IF Colonel Gardner had not existed, it would not have been possible to invent him. He did a fairly good job of that himself, and where there were gaps, they were imaginatively filled by later biographers or crossly left blank by debunkers, who tended to think the whole thing was a clever sham. That he existed is not in doubt.
For the magnificent photograph of “Gordana Khan” on the cover of his book, he stiffly posed in trews and turban, which was feathered with an egret plume to indicate a man of great distinction. The tartan appears to be that of the 79th Highland Infantry, to which he had no claim or right. He was 79 when the picture was taken and still had another few improbable years left in him.
Who he really was is still a matter for debate. The most convincing version is that Alexander Haughton Campbell Gardner was born in Wisconsin in 1785 to a Scots father and English-Spanish mother. At least one writer who met him believed him to be Irish instead, perhaps because Gardner spent some time there in his mid-20s. He made a brief return to America but with his father dead and his future there apparently foreclosed he returned to Europe and headed East, first to Astrakhan, and then on a series of journeys into unknown places and ambiguous identities. The first, in 1819-21, was a modest loop round the fringes of Persia, Turkmenistan and Afghanistan. The second, a couple of years later, fringed the Alai Mountains and down to Kandahar. The last and most spectacular strayed into China over the Kongur Shan, through the Pamirs, and into untrodden Kafiristan. If only a tenth of it were achieved, it would still be spectacular. How did he survive? History doesn’t reserve much admiration for mercenaries, but that is what Gardner became, offering his services first to the Russian army, later to whatever adventurer of Sikh maharaja would have him. He claimed to be a Muslim; he claimed to have had an Eastern wife and child, who were murdered. His incomplete journal claimed lots of things and was eventually (after his death in 1877) edited into a reasonably coherent narrative by Major Hugh Pearse.
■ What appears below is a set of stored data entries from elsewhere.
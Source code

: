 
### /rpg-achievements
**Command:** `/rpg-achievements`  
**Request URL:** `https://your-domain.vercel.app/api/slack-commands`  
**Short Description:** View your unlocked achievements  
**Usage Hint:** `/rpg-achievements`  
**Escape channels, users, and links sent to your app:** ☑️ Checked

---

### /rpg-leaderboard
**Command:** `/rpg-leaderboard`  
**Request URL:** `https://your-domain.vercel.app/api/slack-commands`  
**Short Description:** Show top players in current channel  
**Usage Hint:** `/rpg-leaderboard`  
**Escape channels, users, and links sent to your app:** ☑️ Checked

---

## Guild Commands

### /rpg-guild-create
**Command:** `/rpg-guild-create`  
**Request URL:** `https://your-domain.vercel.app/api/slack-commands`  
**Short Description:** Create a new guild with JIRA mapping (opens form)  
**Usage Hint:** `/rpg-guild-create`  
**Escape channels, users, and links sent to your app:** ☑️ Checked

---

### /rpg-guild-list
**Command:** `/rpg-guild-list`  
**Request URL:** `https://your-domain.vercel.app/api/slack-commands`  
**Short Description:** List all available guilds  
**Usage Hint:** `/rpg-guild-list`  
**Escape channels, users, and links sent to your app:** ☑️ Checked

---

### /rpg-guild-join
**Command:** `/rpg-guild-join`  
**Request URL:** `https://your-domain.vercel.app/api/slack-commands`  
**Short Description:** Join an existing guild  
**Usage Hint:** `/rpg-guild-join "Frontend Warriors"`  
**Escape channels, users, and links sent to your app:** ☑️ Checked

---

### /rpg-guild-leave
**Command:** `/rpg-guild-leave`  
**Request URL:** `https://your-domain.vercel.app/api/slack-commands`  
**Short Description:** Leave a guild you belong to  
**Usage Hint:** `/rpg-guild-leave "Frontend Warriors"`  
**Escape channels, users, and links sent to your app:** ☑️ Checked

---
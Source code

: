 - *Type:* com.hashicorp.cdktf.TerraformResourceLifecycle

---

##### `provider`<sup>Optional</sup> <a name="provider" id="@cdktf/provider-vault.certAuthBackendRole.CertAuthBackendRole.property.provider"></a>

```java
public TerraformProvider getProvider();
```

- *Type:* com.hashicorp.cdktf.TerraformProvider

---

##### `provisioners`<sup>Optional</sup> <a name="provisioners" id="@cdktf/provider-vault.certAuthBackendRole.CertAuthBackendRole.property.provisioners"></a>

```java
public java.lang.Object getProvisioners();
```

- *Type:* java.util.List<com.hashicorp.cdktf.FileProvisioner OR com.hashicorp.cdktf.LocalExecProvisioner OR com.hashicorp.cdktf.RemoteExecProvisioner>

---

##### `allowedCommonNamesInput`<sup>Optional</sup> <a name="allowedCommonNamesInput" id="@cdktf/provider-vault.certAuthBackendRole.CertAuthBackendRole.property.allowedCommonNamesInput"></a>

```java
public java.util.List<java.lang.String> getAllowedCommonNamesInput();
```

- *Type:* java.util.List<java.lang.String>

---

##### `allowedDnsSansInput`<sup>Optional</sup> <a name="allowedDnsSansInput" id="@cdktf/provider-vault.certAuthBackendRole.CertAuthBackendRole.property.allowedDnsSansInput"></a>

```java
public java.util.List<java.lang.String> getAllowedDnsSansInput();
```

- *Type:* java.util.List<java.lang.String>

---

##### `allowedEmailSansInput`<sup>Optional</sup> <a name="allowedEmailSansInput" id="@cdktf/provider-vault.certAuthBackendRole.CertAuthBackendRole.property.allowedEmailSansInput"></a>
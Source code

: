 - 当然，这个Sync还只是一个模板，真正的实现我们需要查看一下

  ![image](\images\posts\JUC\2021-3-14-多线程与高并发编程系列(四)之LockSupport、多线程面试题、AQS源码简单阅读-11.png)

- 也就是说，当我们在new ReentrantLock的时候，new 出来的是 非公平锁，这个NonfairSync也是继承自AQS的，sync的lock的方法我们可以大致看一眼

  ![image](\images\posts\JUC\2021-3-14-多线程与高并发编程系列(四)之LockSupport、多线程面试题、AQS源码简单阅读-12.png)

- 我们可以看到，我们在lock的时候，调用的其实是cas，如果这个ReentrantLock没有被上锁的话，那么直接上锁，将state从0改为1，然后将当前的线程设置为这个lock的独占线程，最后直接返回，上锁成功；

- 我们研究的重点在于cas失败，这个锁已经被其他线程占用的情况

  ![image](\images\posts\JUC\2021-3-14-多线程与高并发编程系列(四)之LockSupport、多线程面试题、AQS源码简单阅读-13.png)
Subsequent historians chose to disbelieve much of what Gardner claimed, but there is enough to support at least some of his more elaborate deeds, including a heroic role in the relief of Lahore in 1841 when Gardner seems to have single-handedly fired the guns that destroyed the attacking force. What the famous photograph doesn’t show, and the great beard helps to conceal, is a body criss-crossed with wound-scars, including a slash across the throat that required him to use a clamp in order to swallow food and wine.
The sceptics who have difficulty swallowing anything to do with Gardner are sometimes insufficiently aware that as a figure who has drifted into legend, he exists as much as text as he does as man and soldier. He plays a key role in George MacDonald Fraser’s Flashman and the Mountain of Light. To some, he seems to have taken his tales of wandering in the Pamirs and Kafiristan from Rudyard Kipling’s The Man Who Would Be King, when in fact Kipling took his story from Gardner’s. What exists of Gardner is what was written by him and about him. Even the daughter who followed his trail years later, in hope of recovering an inheritance thought to be worth millions, had to contend with rumour and report and not much in the way of notarised fact. She is, perhaps, the most poignant figure in the whole book.
Whether the focus is long and synoptic or short and detailed, Keay is always a fascinating guide to India and the origins of the Great Game. Here, the focus is often very precise indeed. The downfall of the Sikh empire, in which Gardner played an important and often morally questionable role, is set out with great precision. Gardner’s life is wisely regarded as a pattern of truth, half-truth and invention or simple forgetfulness. The older Gardner was pressed for stories and he gave them up willingly, though not always consistently.
It is perhaps most rewarding to read The Tartan Turban as if it were a novel by Thomas Pynchon, full of odd collisions between history and fantasy, modernity and ancient tradition, intriguingly paranoid in its sense of historical flow.
Keay’s mastery of the subject – which he began to explore 40 years ago in When Men and Mountains Meet – put him very naturally at the head of a new list from Kashi House, an imprint dedicated to Indian culture, Sikh history and the Punjab. Very handsome it is, too.